#### Information given
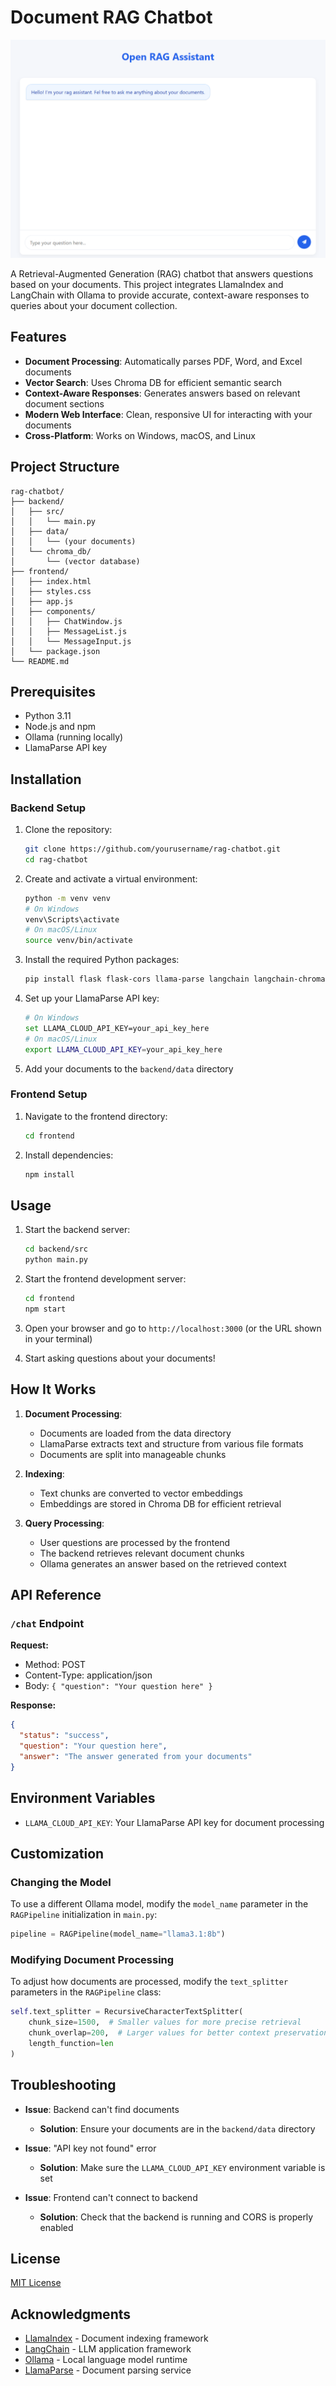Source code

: # Document RAG Chatbot
![alt text](image.png)

A Retrieval-Augmented Generation (RAG) chatbot that answers questions based on your documents. This project integrates LlamaIndex and LangChain with Ollama to provide accurate, context-aware responses to queries about your document collection.

## Features

- **Document Processing**: Automatically parses PDF, Word, and Excel documents
- **Vector Search**: Uses Chroma DB for efficient semantic search
- **Context-Aware Responses**: Generates answers based on relevant document sections
- **Modern Web Interface**: Clean, responsive UI for interacting with your documents
- **Cross-Platform**: Works on Windows, macOS, and Linux

## Project Structure

```
rag-chatbot/
├── backend/
│   ├── src/
│   │   └── main.py
│   ├── data/
│   │   └── (your documents)
│   └── chroma_db/
│       └── (vector database)
├── frontend/
│   ├── index.html
│   ├── styles.css
│   ├── app.js
│   ├── components/
│   │   ├── ChatWindow.js
│   │   ├── MessageList.js
│   │   └── MessageInput.js
│   └── package.json
└── README.md
```

## Prerequisites

- Python 3.11
- Node.js and npm
- Ollama (running locally)
- LlamaParse API key

## Installation

### Backend Setup

1. Clone the repository:
   ```bash
   git clone https://github.com/yourusername/rag-chatbot.git
   cd rag-chatbot
   ```

2. Create and activate a virtual environment:
   ```bash
   python -m venv venv
   # On Windows
   venv\Scripts\activate
   # On macOS/Linux
   source venv/bin/activate
   ```

3. Install the required Python packages:
   ```bash
   pip install flask flask-cors llama-parse langchain langchain-chroma langchain-ollama llama-index
   ```

4. Set up your LlamaParse API key:
   ```bash
   # On Windows
   set LLAMA_CLOUD_API_KEY=your_api_key_here
   # On macOS/Linux
   export LLAMA_CLOUD_API_KEY=your_api_key_here
   ```

5. Add your documents to the `backend/data` directory

### Frontend Setup

1. Navigate to the frontend directory:
   ```bash
   cd frontend
   ```

2. Install dependencies:
   ```bash
   npm install
   ```

## Usage

1. Start the backend server:
   ```bash
   cd backend/src
   python main.py
   ```

2. Start the frontend development server:
   ```bash
   cd frontend
   npm start
   ```

3. Open your browser and go to `http://localhost:3000` (or the URL shown in your terminal)

4. Start asking questions about your documents!

## How It Works

1. **Document Processing**: 
   - Documents are loaded from the data directory
   - LlamaParse extracts text and structure from various file formats
   - Documents are split into manageable chunks

2. **Indexing**: 
   - Text chunks are converted to vector embeddings
   - Embeddings are stored in Chroma DB for efficient retrieval

3. **Query Processing**:
   - User questions are processed by the frontend
   - The backend retrieves relevant document chunks
   - Ollama generates an answer based on the retrieved context

## API Reference

### `/chat` Endpoint

**Request:**
- Method: POST
- Content-Type: application/json
- Body: `{ "question": "Your question here" }`

**Response:**
```json
{
  "status": "success",
  "question": "Your question here",
  "answer": "The answer generated from your documents"
}
```

## Environment Variables

- `LLAMA_CLOUD_API_KEY`: Your LlamaParse API key for document processing

## Customization

### Changing the Model

To use a different Ollama model, modify the `model_name` parameter in the `RAGPipeline` initialization in `main.py`:

```python
pipeline = RAGPipeline(model_name="llama3.1:8b")
```

### Modifying Document Processing

To adjust how documents are processed, modify the `text_splitter` parameters in the `RAGPipeline` class:

```python
self.text_splitter = RecursiveCharacterTextSplitter(
    chunk_size=1500,  # Smaller values for more precise retrieval
    chunk_overlap=200,  # Larger values for better context preservation
    length_function=len
)
```

## Troubleshooting

- **Issue**: Backend can't find documents
  - **Solution**: Ensure your documents are in the `backend/data` directory

- **Issue**: "API key not found" error
  - **Solution**: Make sure the `LLAMA_CLOUD_API_KEY` environment variable is set

- **Issue**: Frontend can't connect to backend
  - **Solution**: Check that the backend is running and CORS is properly enabled

## License

[MIT License](LICENSE)

## Acknowledgments

- [LlamaIndex](https://www.llamaindex.ai/) - Document indexing framework
- [LangChain](https://langchain.com/) - LLM application framework
- [Ollama](https://ollama.ai/) - Local language model runtime
- [LlamaParse](https://www.llamaindex.ai/) - Document parsing service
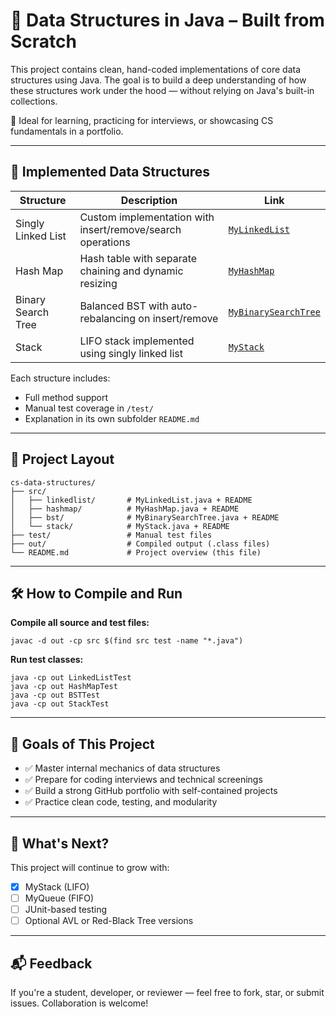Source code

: # 📘 Data Structures in Java – Built from Scratch

This project contains clean, hand-coded implementations of core data structures using Java. The goal is to build a deep understanding of how these structures work under the hood — without relying on Java's built-in collections.

🧠 Ideal for learning, practicing for interviews, or showcasing CS fundamentals in a portfolio.

---

## 🧱 Implemented Data Structures

| Structure              | Description                                                      | Link                          |
|------------------------|------------------------------------------------------------------|-------------------------------|
| Singly Linked List     | Custom implementation with insert/remove/search operations       | [`MyLinkedList`](src/linkedlist) |
| Hash Map               | Hash table with separate chaining and dynamic resizing           | [`MyHashMap`](src/hashmap)       |
| Binary Search Tree     | Balanced BST with auto-rebalancing on insert/remove              | [`MyBinarySearchTree`](src/bst)  |
| Stack                  | LIFO stack implemented using singly linked list                  | [`MyStack`](src/stack)           |

Each structure includes:
- Full method support  
- Manual test coverage in `/test/`  
- Explanation in its own subfolder `README.md`

---

## 📁 Project Layout

```
cs-data-structures/
├── src/
│   ├── linkedlist/       # MyLinkedList.java + README
│   ├── hashmap/          # MyHashMap.java + README
│   ├── bst/              # MyBinarySearchTree.java + README
│   └── stack/            # MyStack.java + README
├── test/                 # Manual test files
├── out/                  # Compiled output (.class files)
└── README.md             # Project overview (this file)
```

---

## 🛠️ How to Compile and Run

**Compile all source and test files:**
```
javac -d out -cp src $(find src test -name "*.java")
```

**Run test classes:**
```
java -cp out LinkedListTest
java -cp out HashMapTest
java -cp out BSTTest
java -cp out StackTest
```

---

## 🚀 Goals of This Project

- ✅ Master internal mechanics of data structures  
- ✅ Prepare for coding interviews and technical screenings  
- ✅ Build a strong GitHub portfolio with self-contained projects  
- ✅ Practice clean code, testing, and modularity

---

## 📌 What's Next?

This project will continue to grow with:

- [x] MyStack (LIFO)
- [ ] MyQueue (FIFO)
- [ ] JUnit-based testing
- [ ] Optional AVL or Red-Black Tree versions

---

## 📬 Feedback

If you're a student, developer, or reviewer — feel free to fork, star, or submit issues. Collaboration is welcome!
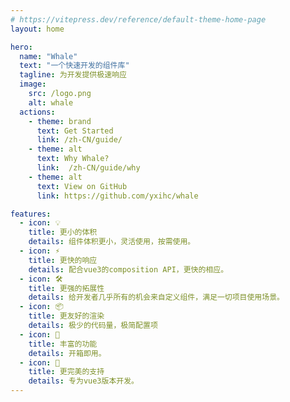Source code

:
 ```yaml
---
# https://vitepress.dev/reference/default-theme-home-page
layout: home

hero:
  name: "Whale"
  text: "一个快速开发的组件库"
  tagline: 为开发提供极速响应
  image:
    src: /logo.png
    alt: whale
  actions:
    - theme: brand
      text: Get Started
      link: /zh-CN/guide/
    - theme: alt
      text: Why Whale?
      link:  /zh-CN/guide/why
    - theme: alt
      text: View on GitHub
      link: https://github.com/yxihc/whale

features:
  - icon: 💡
    title: 更小的体积
    details: 组件体积更小，灵活使用，按需使用。
  - icon: ⚡️
    title: 更快的响应
    details: 配合vue3的composition API，更快的相应。
  - icon: 🛠️
    title: 更强的拓展性
    details: 给开发者几乎所有的机会来自定义组件，满足一切项目使用场景。
  - icon: 📦
    title: 更友好的渲染
    details: 极少的代码量，极简配置项
  - icon: 🔩
    title: 丰富的功能
    details: 开箱即用。
  - icon: 🔑
    title: 更完美的支持
    details: 专为vue3版本开发。
---
```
########
• Assigned task: Retype each line above exactly. Leave the images out.

• Task solution:
Source code

: # Document RAG Chatbot
![alt text](image.png)

A Retrieval-Augmented Generation (RAG) chatbot that answers questions based on your documents. This project integrates LlamaIndex and LangChain with Ollama to provide accurate, context-aware responses to queries about your document collection.

## Features

- **Document Processing**: Automatically parses PDF, Word, and Excel documents
- **Vector Search**: Uses Chroma DB for efficient semantic search
- **Context-Aware Responses**: Generates answers based on relevant document sections
- **Modern Web Interface**: Clean, responsive UI for interacting with your documents
- **Cross-Platform**: Works on Windows, macOS, and Linux

## Project Structure

```
rag-chatbot/
├── backend/
│   ├── src/
│   │   └── main.py
│   ├── data/
│   │   └── (your documents)
│   └── chroma_db/
│       └── (vector database)
├── frontend/
│   ├── index.html
│   ├── styles.css
│   ├── app.js
│   ├── components/
│   │   ├── ChatWindow.js
│   │   ├── MessageList.js
│   │   └── MessageInput.js
│   └── package.json
└── README.md
```

## Prerequisites

- Python 3.11
- Node.js and npm
- Ollama (running locally)
- LlamaParse API key

## Installation

### Backend Setup

1. Clone the repository:
   ```bash
   git clone https://github.com/yourusername/rag-chatbot.git
   cd rag-chatbot
   ```

2. Create and activate a virtual environment:
   ```bash
   python -m venv venv
   # On Windows
   venv\Scripts\activate
   # On macOS/Linux
   source venv/bin/activate
   ```

3. Install the required Python packages:
   ```bash
   pip install flask flask-cors llama-parse langchain langchain-chroma langchain-ollama llama-index
   ```

4. Set up your LlamaParse API key:
   ```bash
   # On Windows
   set LLAMA_CLOUD_API_KEY=your_api_key_here
   # On macOS/Linux
   export LLAMA_CLOUD_API_KEY=your_api_key_here
   ```

5. Add your documents to the `backend/data` directory

### Frontend Setup

1. Navigate to the frontend directory:
   ```bash
   cd frontend
   ```

2. Install dependencies:
   ```bash
   npm install
   ```

## Usage

1. Start the backend server:
   ```bash
   cd backend/src
   python main.py
   ```

2. Start the frontend development server:
   ```bash
   cd frontend
   npm start
   ```

3. Open your browser and go to `http://localhost:3000` (or the URL shown in your terminal)

4. Start asking questions about your documents!

## How It Works

1. **Document Processing**: 
   - Documents are loaded from the data directory
   - LlamaParse extracts text and structure from various file formats
   - Documents are split into manageable chunks

2. **Indexing**: 
   - Text chunks are converted to vector embeddings
   - Embeddings are stored in Chroma DB for efficient retrieval

3. **Query Processing**:
   - User questions are processed by the frontend
   - The backend retrieves relevant document chunks
   - Ollama generates an answer based on the retrieved context

## API Reference

### `/chat` Endpoint

**Request:**
- Method: POST
- Content-Type: application/json
- Body: `{ "question": "Your question here" }`

**Response:**
```json
{
  "status": "success",
  "question": "Your question here",
  "answer": "The answer generated from your documents"
}
```

## Environment Variables

- `LLAMA_CLOUD_API_KEY`: Your LlamaParse API key for document processing

## Customization

### Changing the Model

To use a different Ollama model, modify the `model_name` parameter in the `RAGPipeline` initialization in `main.py`:

```python
pipeline = RAGPipeline(model_name="llama3.1:8b")
```

### Modifying Document Processing

To adjust how documents are processed, modify the `text_splitter` parameters in the `RAGPipeline` class:

```python
self.text_splitter = RecursiveCharacterTextSplitter(
    chunk_size=1500,  # Smaller values for more precise retrieval
    chunk_overlap=200,  # Larger values for better context preservation
    length_function=len
)
```

## Troubleshooting

- **Issue**: Backend can't find documents
  - **Solution**: Ensure your documents are in the `backend/data` directory

- **Issue**: "API key not found" error
  - **Solution**: Make sure the `LLAMA_CLOUD_API_KEY` environment variable is set

- **Issue**: Frontend can't connect to backend
  - **Solution**: Check that the backend is running and CORS is properly enabled

## License

[MIT License](LICENSE)

## Acknowledgments

- [LlamaIndex](https://www.llamaindex.ai/) - Document indexing framework
- [LangChain](https://langchain.com/) - LLM application framework
- [Ollama](https://ollama.ai/) - Local language model runtime
- [LlamaParse](https://www.llamaindex.ai/) - Document parsing service
Source code

: # 📘 Data Structures in Java – Built from Scratch

This project contains clean, hand-coded implementations of core data structures using Java. The goal is to build a deep understanding of how these structures work under the hood — without relying on Java's built-in collections.

🧠 Ideal for learning, practicing for interviews, or showcasing CS fundamentals in a portfolio.

---

## 🧱 Implemented Data Structures

| Structure              | Description                                                      | Link                          |
|------------------------|------------------------------------------------------------------|-------------------------------|
| Singly Linked List     | Custom implementation with insert/remove/search operations       | [`MyLinkedList`](src/linkedlist) |
| Hash Map               | Hash table with separate chaining and dynamic resizing           | [`MyHashMap`](src/hashmap)       |
| Binary Search Tree     | Balanced BST with auto-rebalancing on insert/remove              | [`MyBinarySearchTree`](src/bst)  |
| Stack                  | LIFO stack implemented using singly linked list                  | [`MyStack`](src/stack)           |

Each structure includes:
- Full method support  
- Manual test coverage in `/test/`  
- Explanation in its own subfolder `README.md`

---

## 📁 Project Layout

```
cs-data-structures/
├── src/
│   ├── linkedlist/       # MyLinkedList.java + README
│   ├── hashmap/          # MyHashMap.java + README
│   ├── bst/              # MyBinarySearchTree.java + README
│   └── stack/            # MyStack.java + README
├── test/                 # Manual test files
├── out/                  # Compiled output (.class files)
└── README.md             # Project overview (this file)
```

---

## 🛠️ How to Compile and Run

**Compile all source and test files:**
```
javac -d out -cp src $(find src test -name "*.java")
```

**Run test classes:**
```
java -cp out LinkedListTest
java -cp out HashMapTest
java -cp out BSTTest
java -cp out StackTest
```

---

## 🚀 Goals of This Project

- ✅ Master internal mechanics of data structures  
- ✅ Prepare for coding interviews and technical screenings  
- ✅ Build a strong GitHub portfolio with self-contained projects  
- ✅ Practice clean code, testing, and modularity

---

## 📌 What's Next?

This project will continue to grow with:

- [x] MyStack (LIFO)
- [ ] MyQueue (FIFO)
- [ ] JUnit-based testing
- [ ] Optional AVL or Red-Black Tree versions

---

## 📬 Feedback

If you're a student, developer, or reviewer — feel free to fork, star, or submit issues. Collaboration is welcome!
Source code

:
 ```yaml
---
# https://vitepress.dev/reference/default-theme-home-page
layout: home

hero:
  name: "Whale"
  text: "一个快速开发的组件库"
  tagline: 为开发提供极速响应
  image:
    src: /logo.png
    alt: whale
  actions:
    - theme: brand
      text: Get Started
      link: /zh-CN/guide/
    - theme: alt
      text: Why Whale?
      link:  /zh-CN/guide/why
    - theme: alt
      text: View on GitHub
      link: https://github.com/yxihc/whale

features:
  - icon: 💡
    title: 更小的体积
    details: 组件体积更小，灵活使用，按需使用。
  - icon: ⚡️
    title: 更快的响应
    details: 配合vue3的composition API，更快的相应。
  - icon: 🛠️
    title: 更强的拓展性
    details: 给开发者几乎所有的机会来自定义组件，满足一切项目使用场景。
  - icon: 📦
    title: 更友好的渲染
    details: 极少的代码量，极简配置项
  - icon: 🔩
    title: 丰富的功能
    details: 开箱即用。
  - icon: 🔑
    title: 更完美的支持
    details: 专为vue3版本开发。
---
```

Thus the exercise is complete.